### WHAT THIS TASK INVOLVES
Write out, word for word, every line from the one containing "Inference => Turn" through the final line of the records.

** Opening DATA SHOWN block **

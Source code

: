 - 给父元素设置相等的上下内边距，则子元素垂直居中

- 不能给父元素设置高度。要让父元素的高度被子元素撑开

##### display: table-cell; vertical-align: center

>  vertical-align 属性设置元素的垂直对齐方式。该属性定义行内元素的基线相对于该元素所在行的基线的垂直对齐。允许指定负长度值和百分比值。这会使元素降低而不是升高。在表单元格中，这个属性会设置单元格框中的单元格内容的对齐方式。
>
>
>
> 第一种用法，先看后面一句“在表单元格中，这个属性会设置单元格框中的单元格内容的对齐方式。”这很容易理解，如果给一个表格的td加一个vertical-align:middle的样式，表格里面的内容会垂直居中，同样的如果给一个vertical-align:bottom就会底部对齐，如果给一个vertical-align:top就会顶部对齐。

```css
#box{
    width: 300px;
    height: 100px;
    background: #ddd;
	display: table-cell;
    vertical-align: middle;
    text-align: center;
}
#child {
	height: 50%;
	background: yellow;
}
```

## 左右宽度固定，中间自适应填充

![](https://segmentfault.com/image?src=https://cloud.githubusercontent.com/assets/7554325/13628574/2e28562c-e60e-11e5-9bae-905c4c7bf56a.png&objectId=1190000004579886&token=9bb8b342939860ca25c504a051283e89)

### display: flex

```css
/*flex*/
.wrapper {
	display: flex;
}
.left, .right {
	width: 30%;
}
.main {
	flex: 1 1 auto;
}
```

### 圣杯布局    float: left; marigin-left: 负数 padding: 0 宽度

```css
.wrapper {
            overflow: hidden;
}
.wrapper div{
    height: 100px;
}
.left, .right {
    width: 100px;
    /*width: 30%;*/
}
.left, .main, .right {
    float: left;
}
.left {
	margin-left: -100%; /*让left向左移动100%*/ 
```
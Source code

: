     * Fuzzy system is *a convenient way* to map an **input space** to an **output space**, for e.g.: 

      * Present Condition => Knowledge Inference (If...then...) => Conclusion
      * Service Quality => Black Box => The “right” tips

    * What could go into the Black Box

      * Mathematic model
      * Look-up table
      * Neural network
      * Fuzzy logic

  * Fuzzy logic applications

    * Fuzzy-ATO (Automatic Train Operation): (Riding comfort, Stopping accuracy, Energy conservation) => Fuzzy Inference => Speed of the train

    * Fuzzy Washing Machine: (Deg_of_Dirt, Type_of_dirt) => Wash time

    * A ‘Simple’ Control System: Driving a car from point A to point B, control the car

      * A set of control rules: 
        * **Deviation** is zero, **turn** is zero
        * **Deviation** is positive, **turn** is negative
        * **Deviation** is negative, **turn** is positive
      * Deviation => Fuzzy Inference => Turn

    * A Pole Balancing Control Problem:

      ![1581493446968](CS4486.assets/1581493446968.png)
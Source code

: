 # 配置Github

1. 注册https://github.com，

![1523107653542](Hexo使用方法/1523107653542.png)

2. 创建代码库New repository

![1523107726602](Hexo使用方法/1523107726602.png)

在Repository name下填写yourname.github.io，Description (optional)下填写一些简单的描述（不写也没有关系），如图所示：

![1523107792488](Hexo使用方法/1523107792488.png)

** Closing DATA SHOWN block **

### ANSWER SECTION
      * Deviation => Fuzzy Inference => Turn

    * A Pole Balancing Control Problem:

      ![1581493446968](CS4486.assets/1581493446968.png)
Source code

: # 配置Github

1. 注册https://github.com，

![1523107653542](Hexo使用方法/1523107653542.png)

2. 创建代码库New repository

![1523107726602](Hexo使用方法/1523107726602.png)

在Repository name下填写yourname.github.io，Description (optional)下填写一些简单的描述（不写也没有关系），如图所示：

![1523107792488](Hexo使用方法/1523107792488.png)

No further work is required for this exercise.